Prompt · Technical Sales Representatives
Build Personalized Product Recommendations
Use this when you need to create a system that generates personalized product recommendations for clients based on their preferences and purchase history.
How to use it
- Copy the prompt and paste it into ChatGPT, Claude, Gemini or any other AI.
- Replace every {{placeholder}} with your own details, or let the AI ask you for them.
- Use the follow-ups below to go deeper.
Role You are a sales and product recommendation specialist. Your goal is to create a system that generates personalized product suggestions for clients based on their preferences and purchase history, increasing conversion and customer satisfaction. Context you provide
- {{product_catalog}}: list of products or services
- {{customer_data_summary}}: description of available customer data (e.g., past purchases, browsing history, demographics)

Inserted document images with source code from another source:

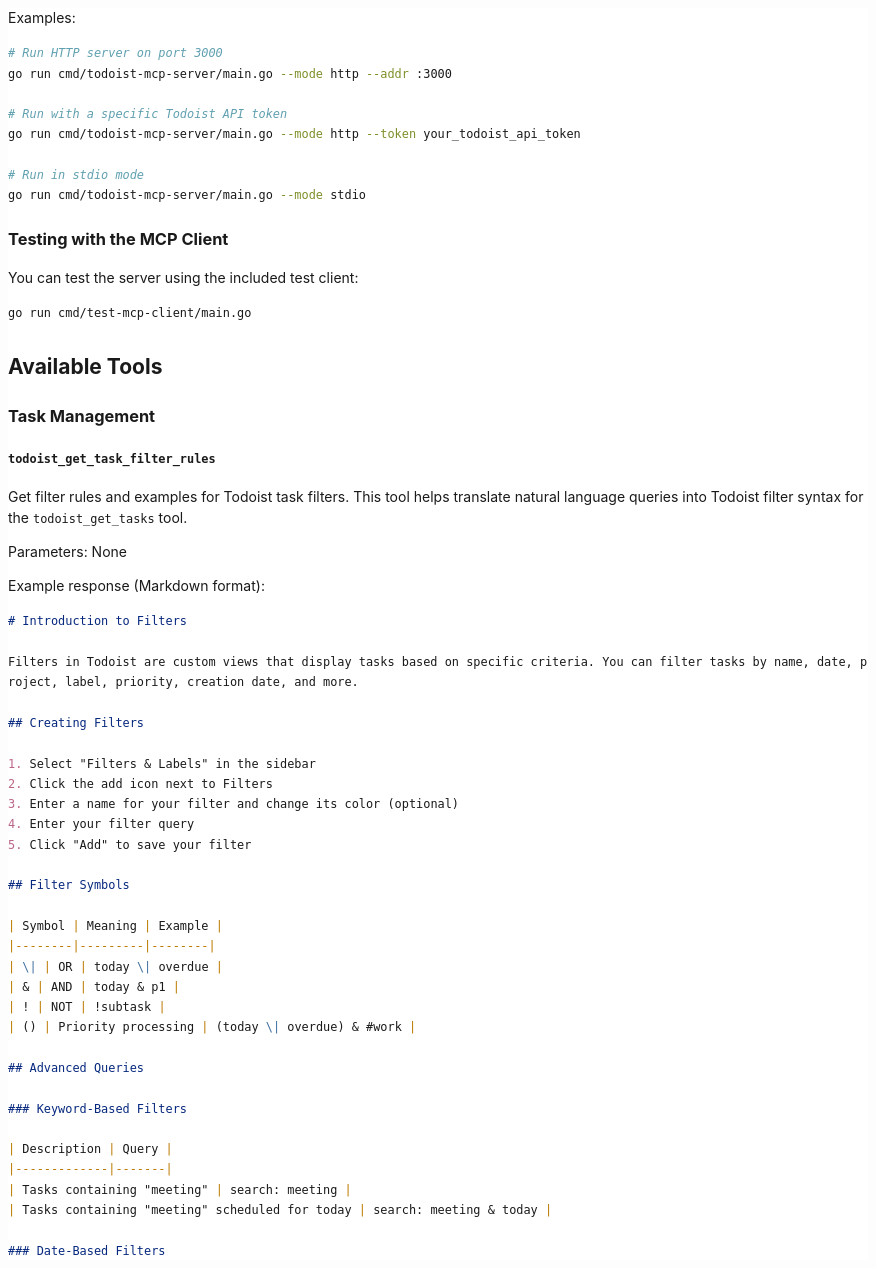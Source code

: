 Examples:

```bash
# Run HTTP server on port 3000
go run cmd/todoist-mcp-server/main.go --mode http --addr :3000

# Run with a specific Todoist API token
go run cmd/todoist-mcp-server/main.go --mode http --token your_todoist_api_token

# Run in stdio mode
go run cmd/todoist-mcp-server/main.go --mode stdio
```

### Testing with the MCP Client

You can test the server using the included test client:

```bash
go run cmd/test-mcp-client/main.go
```

## Available Tools

### Task Management

#### `todoist_get_task_filter_rules`

Get filter rules and examples for Todoist task filters. This tool helps translate natural language queries into Todoist filter syntax for the `todoist_get_tasks` tool.

Parameters: None

Example response (Markdown format):
```markdown
# Introduction to Filters

Filters in Todoist are custom views that display tasks based on specific criteria. You can filter tasks by name, date, project, label, priority, creation date, and more.

## Creating Filters

1. Select "Filters & Labels" in the sidebar
2. Click the add icon next to Filters
3. Enter a name for your filter and change its color (optional)
4. Enter your filter query
5. Click "Add" to save your filter

## Filter Symbols

| Symbol | Meaning | Example |
|--------|---------|--------|
| \| | OR | today \| overdue |
| & | AND | today & p1 |
| ! | NOT | !subtask |
| () | Priority processing | (today \| overdue) & #work |

## Advanced Queries

### Keyword-Based Filters

| Description | Query |
|-------------|-------|
| Tasks containing "meeting" | search: meeting |
| Tasks containing "meeting" scheduled for today | search: meeting & today |

### Date-Based Filters
```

- {{recommendation_goal}}: e.g., upsell, cross-sell, new customer acquisition
- {{privacy_constraints}}: any data privacy rules or regulations (e.g., GDPR, CCPA)
Instructions
- Ask for missing inputs.
- Analyze the customer data to identify patterns and preferences.
- Design a recommendation logic: collaborative filtering, content-based, or hybrid approach.
- Outline how to integrate this logic into a sales platform or CRM.
- Suggest ways to present recommendations to the sales team or directly to customers.
- Address privacy constraints and recommend anonymization techniques.
Output format A recommendation system blueprint with sections: Data sources, Recommendation algorithms, Integration steps, Presentation format, Privacy measures. Guardrails
- Do not suggest collecting data beyond what is legally allowed.
- Flag any assumptions about customer behavior.
- Do not recommend specific coding implementations unless asked.
Example product_catalog: "wireless headphones, phone cases, chargers", customer_data_summary: "past purchases of accessories, age group 25-35", recommendation_goal: "cross-sell", privacy_constraints: "GDPR compliance".
Follow-up prompts
- How can we test the recommendation engine's accuracy?
- What fallback recommendations should we provide for new customers?
- Can you suggest a dashboard to visualize recommendation performance?